In the present example, storage controllers 108.a and 108.b are arranged as an HA pair. Thus, when storage controller 108.a performs a write operation for a host 104, storage controller 108.a may also sends a mirroring I/O operation to storage controller 108.b. Similarly, when storage controller 108.b performs a write operation, it may also send a mirroring I/O request to storage controller 108.a. Each of the storage controllers 108.a and 108.b has at least one processor executing logic to dynamically model workload conditions and, depending on the modeled workload conditions, dynamically change a caching mode based on the results of the modeled workload conditions. The particular techniques used in the writing and mirroring operations, as well as the caching mode selection, are described in more detail with respect to
Moreover, the storage system 102 is communicatively coupled to server 114. The server 114 includes at least one computing system, which in turn includes a processor, for example as discussed above. The computing system may also include a memory device such as one or more of those discussed above, a video controller, a network interface, and/or a user I/O interface coupled to one or more user I/O devices. The server 114 may include a general purpose computer or a special purpose computer and may be embodied, for instance, as a commodity server running a storage operating system. While the server 114 is referred to as a singular entity, the server 114 may include any number of computing devices and may range from a single computing system to a system cluster of any size.
With respect to the hosts 104, a host 104 includes any computing resource that is operable to exchange data with a storage system 102 by providing (initiating) data transactions to the storage system 102. In an exemplary embodiment, a host 104 includes a host bus adapter (HBA) 110 in communication with a storage controller 108.a, 108.b of the storage system 102. The HBA 110 provides an interface for communicating with the storage controller 108.a, 108.b, and in that regard, may conform to any suitable hardware and/or software protocol.
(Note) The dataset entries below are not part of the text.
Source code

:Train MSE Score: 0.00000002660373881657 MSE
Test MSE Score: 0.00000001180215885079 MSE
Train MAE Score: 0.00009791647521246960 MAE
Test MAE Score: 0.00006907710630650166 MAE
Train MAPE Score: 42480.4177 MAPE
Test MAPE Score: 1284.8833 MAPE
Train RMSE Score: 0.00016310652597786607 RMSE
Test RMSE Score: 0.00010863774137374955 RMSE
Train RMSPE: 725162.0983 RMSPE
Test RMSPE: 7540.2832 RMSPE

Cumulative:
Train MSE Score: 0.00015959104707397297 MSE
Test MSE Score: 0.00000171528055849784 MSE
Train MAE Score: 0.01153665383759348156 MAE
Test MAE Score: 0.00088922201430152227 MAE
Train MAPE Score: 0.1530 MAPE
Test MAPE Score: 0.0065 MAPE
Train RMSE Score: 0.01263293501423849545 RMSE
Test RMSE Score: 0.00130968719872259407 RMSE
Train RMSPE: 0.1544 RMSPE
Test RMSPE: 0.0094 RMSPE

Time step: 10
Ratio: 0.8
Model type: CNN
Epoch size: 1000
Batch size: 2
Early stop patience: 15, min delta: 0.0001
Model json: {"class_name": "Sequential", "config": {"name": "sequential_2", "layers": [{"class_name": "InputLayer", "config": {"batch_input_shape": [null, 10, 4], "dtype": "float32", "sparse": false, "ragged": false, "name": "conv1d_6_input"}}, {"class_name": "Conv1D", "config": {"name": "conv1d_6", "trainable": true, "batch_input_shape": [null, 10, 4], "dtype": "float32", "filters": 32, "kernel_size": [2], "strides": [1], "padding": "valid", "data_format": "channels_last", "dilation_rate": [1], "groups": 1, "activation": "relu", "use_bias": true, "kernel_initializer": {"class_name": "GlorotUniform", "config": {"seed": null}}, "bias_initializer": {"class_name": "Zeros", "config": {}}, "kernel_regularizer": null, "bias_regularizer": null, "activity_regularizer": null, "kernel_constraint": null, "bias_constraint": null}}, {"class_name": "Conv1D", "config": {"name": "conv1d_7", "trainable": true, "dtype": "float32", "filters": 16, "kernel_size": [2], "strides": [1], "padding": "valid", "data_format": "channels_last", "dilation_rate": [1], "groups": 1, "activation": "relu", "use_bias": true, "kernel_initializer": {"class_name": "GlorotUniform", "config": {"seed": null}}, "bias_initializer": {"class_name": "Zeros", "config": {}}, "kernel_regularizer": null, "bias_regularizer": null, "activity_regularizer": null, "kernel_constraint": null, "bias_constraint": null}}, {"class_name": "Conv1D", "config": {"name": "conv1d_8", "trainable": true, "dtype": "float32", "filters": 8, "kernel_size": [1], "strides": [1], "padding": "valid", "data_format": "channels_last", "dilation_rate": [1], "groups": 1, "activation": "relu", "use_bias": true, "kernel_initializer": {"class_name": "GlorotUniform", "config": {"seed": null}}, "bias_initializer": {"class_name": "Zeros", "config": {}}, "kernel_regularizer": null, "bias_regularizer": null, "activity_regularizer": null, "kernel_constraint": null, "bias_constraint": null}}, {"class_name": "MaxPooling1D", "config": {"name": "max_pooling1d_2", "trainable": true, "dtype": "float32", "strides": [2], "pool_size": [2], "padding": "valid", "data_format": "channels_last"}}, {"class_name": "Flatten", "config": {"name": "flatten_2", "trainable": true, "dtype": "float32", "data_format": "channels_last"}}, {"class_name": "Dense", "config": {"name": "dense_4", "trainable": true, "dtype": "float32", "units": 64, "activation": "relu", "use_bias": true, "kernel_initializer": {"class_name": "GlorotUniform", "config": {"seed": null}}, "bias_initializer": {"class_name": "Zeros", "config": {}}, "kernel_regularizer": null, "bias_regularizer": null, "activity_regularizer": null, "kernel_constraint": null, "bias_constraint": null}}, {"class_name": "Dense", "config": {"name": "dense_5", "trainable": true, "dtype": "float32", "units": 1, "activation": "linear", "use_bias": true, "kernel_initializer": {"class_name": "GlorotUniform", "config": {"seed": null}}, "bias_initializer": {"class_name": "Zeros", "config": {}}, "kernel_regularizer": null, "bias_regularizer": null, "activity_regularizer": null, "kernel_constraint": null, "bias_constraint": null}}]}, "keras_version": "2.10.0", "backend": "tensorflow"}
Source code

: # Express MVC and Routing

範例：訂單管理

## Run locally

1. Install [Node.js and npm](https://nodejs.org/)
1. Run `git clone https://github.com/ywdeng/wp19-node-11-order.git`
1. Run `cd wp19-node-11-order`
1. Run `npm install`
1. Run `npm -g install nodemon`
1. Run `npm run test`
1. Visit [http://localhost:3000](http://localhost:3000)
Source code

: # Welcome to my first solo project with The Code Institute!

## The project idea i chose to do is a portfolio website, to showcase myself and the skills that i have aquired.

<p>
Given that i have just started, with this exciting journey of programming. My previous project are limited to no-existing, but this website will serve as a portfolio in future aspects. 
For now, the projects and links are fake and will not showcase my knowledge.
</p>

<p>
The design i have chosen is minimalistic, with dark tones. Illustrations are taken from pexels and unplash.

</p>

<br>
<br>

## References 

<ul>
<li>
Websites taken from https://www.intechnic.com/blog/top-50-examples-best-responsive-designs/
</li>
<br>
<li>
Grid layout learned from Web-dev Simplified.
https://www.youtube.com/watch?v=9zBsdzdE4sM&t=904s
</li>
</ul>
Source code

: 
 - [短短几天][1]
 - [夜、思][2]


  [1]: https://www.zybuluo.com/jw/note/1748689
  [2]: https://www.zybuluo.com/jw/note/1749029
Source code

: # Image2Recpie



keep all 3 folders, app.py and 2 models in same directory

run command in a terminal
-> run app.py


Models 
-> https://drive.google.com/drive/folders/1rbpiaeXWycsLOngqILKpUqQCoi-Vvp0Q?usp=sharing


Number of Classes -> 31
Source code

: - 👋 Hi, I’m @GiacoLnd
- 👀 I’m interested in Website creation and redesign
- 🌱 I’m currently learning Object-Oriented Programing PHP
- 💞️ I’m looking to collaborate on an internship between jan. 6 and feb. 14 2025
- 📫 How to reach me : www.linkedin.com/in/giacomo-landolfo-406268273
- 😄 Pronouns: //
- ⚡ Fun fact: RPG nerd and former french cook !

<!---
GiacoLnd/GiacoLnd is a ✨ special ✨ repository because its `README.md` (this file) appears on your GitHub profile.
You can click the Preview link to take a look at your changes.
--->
In various embodiments, the HBAs 110 include Serial Attached SCSI (SAS), iSCSI, InfiniBand, Fibre Channel, and/or Fibre Channel over Ethernet (FCoE) bus adapters. Other suitable protocols include SATA, eSATA, PATA, USB, and FireWire. The HBAs 110 of the hosts 104 may be coupled to the storage system 102 by a direct connection (e.g., a single wire or other point-to-point connection), a networked connection, or any combination thereof. Examples of suitable network architectures 112 include a Local Area Network (LAN), an Ethernet subnet, a PCI or PCIe subnet, a switched PCIe subnet, a Wide Area Network (WAN), a Metropolitan Area Network (MAN), the Internet, Fibre Channel, or the like. In many embodiments, a host 104 may have multiple communicative links with a single storage system 102 for redundancy. The multiple links may be provided by a single HBA 110 or multiple HBAs 110 within the hosts 104. In some embodiments, the multiple links operate in parallel to increase bandwidth.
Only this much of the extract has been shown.